So we see that courses from a critical thinking perspective, philosophy, ancient languages, a lot of courses are disappearing or not being chosen by the students because they also have their own economic worries and all too understandably. And at the same time, there is a control of the academics who can possibly be intellectuals and have been in a lot of cases in the past. This control actually, I think, is the constant performance evaluation criteria and the job precariousness. All these issues actually lead academics to dedicate their time to other areas that are considered more valuable from the perspective of the criteria, and dedicating less time to different activities, particularly activities of accompaniment, activities of community building, because these are not quantifiable things.

So they won't help you secure a new contract, find another postdoc, or get tenure. So these are a bit sidetracked, but these are the fundamental values of the university and what made them alternative spaces in which dialogue was possible among different people. Before this latest crackdown ten years ago, the universities were not really decent places in most cases, but there were some exceptions. And I've been to one of them at the Faculty of Political Science at Ankara University where there were some of these voices. And actually I think a lot of Turkish students for the first time in their life, they heard the Kurdish demands on that campus.

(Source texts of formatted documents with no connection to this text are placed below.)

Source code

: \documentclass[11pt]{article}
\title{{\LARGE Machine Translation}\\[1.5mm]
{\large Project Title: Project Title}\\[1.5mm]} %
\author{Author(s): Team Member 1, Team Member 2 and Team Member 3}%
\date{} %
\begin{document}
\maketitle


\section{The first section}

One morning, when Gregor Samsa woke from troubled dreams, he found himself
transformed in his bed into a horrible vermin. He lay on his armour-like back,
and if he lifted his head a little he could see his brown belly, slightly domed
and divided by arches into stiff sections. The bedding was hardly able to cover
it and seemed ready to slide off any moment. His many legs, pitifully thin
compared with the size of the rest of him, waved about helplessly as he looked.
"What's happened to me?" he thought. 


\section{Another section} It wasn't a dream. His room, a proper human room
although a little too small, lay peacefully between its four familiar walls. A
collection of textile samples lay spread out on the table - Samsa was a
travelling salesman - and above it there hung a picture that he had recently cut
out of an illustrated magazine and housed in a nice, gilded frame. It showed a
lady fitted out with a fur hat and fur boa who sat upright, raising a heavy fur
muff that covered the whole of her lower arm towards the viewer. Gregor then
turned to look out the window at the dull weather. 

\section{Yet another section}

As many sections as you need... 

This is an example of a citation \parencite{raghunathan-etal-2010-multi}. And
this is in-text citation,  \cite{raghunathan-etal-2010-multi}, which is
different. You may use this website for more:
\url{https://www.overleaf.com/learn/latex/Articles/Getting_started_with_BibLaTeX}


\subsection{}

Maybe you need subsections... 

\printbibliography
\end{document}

They had no idea, because you don't see them on media, you don't hear them from your family. You don't see them at school. So actually it was the first time I think they heard these demands, and obviously some of them were not sympathetic, but some were. So actually it allowed for making the voices heard. This also happened with professors in a particular way because there were certain professors that were outside of the mainstream way of thinking, and I think this was the first time a lot of students heard this kind of anti-system ideas from someone in a position of authority. Someone who didn't look like the stereotype of the anti-system person, but actually a university professor who knows how to speak and whose knowledge is legitimized by the very nation-state itself because this person is teaching at the university.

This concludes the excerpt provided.